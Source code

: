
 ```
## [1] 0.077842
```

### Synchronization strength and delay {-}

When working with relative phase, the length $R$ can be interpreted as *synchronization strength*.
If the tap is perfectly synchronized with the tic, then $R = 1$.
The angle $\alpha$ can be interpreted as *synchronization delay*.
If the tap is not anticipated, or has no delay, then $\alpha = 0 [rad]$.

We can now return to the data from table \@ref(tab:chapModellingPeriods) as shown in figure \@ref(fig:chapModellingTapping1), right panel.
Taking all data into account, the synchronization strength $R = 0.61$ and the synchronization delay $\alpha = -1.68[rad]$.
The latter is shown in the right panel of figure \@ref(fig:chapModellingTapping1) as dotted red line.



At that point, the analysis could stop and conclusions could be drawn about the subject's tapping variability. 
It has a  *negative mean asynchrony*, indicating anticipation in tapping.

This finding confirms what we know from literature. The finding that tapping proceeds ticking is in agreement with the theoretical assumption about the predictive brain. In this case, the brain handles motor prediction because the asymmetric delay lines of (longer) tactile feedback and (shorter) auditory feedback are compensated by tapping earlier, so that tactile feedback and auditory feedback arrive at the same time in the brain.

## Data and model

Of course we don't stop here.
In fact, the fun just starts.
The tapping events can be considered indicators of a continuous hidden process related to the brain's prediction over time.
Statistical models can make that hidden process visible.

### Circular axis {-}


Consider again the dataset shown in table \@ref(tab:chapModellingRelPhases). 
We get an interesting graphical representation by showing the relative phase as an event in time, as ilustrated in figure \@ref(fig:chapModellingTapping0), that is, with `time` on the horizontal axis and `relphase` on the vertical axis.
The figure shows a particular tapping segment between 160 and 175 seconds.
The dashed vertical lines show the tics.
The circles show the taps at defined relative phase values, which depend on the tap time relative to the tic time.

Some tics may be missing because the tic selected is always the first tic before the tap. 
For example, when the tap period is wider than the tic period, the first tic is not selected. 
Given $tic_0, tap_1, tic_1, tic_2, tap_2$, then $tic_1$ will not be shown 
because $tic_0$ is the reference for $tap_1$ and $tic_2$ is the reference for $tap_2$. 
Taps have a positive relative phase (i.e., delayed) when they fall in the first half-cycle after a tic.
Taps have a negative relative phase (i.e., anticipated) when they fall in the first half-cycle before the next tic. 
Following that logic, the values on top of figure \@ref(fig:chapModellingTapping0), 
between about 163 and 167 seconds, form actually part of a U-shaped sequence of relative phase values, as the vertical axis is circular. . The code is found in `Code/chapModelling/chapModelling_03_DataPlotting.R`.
= = =
▶ _Exercise prompt_
Would you transcribe every entry exactly, leaving nothing out?

▶ _Written solution_
Source code

:
 ```
## [1] 0.077842
```

### Synchronization strength and delay {-}

When working with relative phase, the length $R$ can be interpreted as *synchronization strength*.
If the tap is perfectly synchronized with the tic, then $R = 1$.
The angle $\alpha$ can be interpreted as *synchronization delay*.
If the tap is not anticipated, or has no delay, then $\alpha = 0 [rad]$.

We can now return to the data from table \@ref(tab:chapModellingPeriods) as shown in figure \@ref(fig:chapModellingTapping1), right panel.
Taking all data into account, the synchronization strength $R = 0.61$ and the synchronization delay $\alpha = -1.68[rad]$.
The latter is shown in the right panel of figure \@ref(fig:chapModellingTapping1) as dotted red line.



At that point, the analysis could stop and conclusions could be drawn about the subject's tapping variability. 
It has a  *negative mean asynchrony*, indicating anticipation in tapping.

This finding confirms what we know from literature. The finding that tapping proceeds ticking is in agreement with the theoretical assumption about the predictive brain. In this case, the brain handles motor prediction because the asymmetric delay lines of (longer) tactile feedback and (shorter) auditory feedback are compensated by tapping earlier, so that tactile feedback and auditory feedback arrive at the same time in the brain.

## Data and model

Of course we don't stop here.
In fact, the fun just starts.
The tapping events can be considered indicators of a continuous hidden process related to the brain's prediction over time.
Statistical models can make that hidden process visible.

### Circular axis {-}


Consider again the dataset shown in table \@ref(tab:chapModellingRelPhases). 
We get an interesting graphical representation by showing the relative phase as an event in time, as ilustrated in figure \@ref(fig:chapModellingTapping0), that is, with `time` on the horizontal axis and `relphase` on the vertical axis.
The figure shows a particular tapping segment between 160 and 175 seconds.
The dashed vertical lines show the tics.
The circles show the taps at defined relative phase values, which depend on the tap time relative to the tic time.

Some tics may be missing because the tic selected is always the first tic before the tap. 
For example, when the tap period is wider than the tic period, the first tic is not selected. 
Given $tic_0, tap_1, tic_1, tic_2, tap_2$, then $tic_1$ will not be shown 
because $tic_0$ is the reference for $tap_1$ and $tic_2$ is the reference for $tap_2$. 
Taps have a positive relative phase (i.e., delayed) when they fall in the first half-cycle after a tic.
Taps have a negative relative phase (i.e., anticipated) when they fall in the first half-cycle before the next tic. 
Following that logic, the values on top of figure \@ref(fig:chapModellingTapping0), 
between about 163 and 167 seconds, form actually part of a U-shaped sequence of relative phase values, as the vertical axis is circular. . The code is found in `Code/chapModelling/chapModelling_03_DataPlotting.R`.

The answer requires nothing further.